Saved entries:
━━━
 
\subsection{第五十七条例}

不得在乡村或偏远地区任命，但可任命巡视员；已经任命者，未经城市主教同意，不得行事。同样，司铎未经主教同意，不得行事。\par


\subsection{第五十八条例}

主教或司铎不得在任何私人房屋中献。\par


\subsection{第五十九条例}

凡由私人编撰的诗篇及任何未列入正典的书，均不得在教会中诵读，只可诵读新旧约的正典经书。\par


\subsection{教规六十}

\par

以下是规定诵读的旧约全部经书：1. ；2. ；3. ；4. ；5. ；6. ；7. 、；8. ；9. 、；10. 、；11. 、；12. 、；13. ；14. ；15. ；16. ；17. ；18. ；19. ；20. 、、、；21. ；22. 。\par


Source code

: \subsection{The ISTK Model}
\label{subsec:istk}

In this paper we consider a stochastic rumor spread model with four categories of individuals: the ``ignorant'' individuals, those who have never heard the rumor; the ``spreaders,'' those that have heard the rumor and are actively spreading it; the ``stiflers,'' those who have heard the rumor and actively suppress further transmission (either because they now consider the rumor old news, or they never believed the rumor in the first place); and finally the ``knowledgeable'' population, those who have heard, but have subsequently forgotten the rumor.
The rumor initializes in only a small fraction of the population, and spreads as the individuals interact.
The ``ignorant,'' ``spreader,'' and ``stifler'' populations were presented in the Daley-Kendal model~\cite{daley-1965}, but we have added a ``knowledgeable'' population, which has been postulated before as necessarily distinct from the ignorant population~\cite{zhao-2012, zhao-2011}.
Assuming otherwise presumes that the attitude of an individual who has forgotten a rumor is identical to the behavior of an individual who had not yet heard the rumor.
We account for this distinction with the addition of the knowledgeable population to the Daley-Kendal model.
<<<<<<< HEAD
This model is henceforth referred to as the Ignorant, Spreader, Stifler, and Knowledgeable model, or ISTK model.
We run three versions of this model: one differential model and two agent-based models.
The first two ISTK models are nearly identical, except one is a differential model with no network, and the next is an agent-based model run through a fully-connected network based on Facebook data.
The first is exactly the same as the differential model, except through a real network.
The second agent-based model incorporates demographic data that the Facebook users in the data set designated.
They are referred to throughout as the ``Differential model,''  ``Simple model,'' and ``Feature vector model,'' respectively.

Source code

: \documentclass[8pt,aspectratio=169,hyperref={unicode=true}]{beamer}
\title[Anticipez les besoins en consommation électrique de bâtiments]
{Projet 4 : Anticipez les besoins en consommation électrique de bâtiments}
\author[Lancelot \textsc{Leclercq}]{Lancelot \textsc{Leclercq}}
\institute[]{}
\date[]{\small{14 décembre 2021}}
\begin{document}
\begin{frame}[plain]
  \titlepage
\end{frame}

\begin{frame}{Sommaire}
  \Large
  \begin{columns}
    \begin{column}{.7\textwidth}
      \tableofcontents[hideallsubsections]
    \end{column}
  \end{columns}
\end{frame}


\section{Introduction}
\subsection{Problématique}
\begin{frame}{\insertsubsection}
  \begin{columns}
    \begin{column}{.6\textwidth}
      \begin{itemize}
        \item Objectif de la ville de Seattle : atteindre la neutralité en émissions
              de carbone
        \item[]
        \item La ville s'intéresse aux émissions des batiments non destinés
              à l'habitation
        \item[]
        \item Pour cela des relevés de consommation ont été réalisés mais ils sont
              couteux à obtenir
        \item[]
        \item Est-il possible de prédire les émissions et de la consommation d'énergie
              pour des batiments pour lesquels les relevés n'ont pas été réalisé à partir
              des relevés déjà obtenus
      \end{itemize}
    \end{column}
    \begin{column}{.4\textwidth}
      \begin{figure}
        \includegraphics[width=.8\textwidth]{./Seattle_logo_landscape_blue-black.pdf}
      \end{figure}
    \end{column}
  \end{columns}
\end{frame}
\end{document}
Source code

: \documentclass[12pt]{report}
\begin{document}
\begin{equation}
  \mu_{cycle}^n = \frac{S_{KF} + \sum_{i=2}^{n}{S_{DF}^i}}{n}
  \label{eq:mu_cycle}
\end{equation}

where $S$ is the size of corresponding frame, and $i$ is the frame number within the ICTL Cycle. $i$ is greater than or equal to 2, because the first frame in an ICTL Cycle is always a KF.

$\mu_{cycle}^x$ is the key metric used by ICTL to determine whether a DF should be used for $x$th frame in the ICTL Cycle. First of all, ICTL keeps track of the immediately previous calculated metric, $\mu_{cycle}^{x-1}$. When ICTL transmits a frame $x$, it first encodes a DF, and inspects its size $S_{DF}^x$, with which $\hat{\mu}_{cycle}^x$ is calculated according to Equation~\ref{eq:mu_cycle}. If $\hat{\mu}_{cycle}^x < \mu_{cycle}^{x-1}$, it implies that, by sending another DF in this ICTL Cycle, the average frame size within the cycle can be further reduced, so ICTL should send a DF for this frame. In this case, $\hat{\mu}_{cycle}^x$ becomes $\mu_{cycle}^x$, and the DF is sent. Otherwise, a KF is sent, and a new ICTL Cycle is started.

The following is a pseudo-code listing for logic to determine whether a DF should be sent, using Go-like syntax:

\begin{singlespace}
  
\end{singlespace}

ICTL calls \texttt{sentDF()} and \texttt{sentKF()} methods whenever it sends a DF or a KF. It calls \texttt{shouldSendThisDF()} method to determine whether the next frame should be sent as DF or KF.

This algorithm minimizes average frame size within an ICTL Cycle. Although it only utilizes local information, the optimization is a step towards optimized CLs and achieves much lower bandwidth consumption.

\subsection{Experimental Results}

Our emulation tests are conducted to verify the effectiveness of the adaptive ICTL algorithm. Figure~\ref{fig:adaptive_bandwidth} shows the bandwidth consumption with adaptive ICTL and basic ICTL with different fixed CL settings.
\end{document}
━━━
**GOAL OF THE EXERCISE**
Scan the data above for the word "singlespace". Copy every line in which it is found.

**RESPONSE TO THE EXERCISE**
\begin{singlespace}
\end{singlespace}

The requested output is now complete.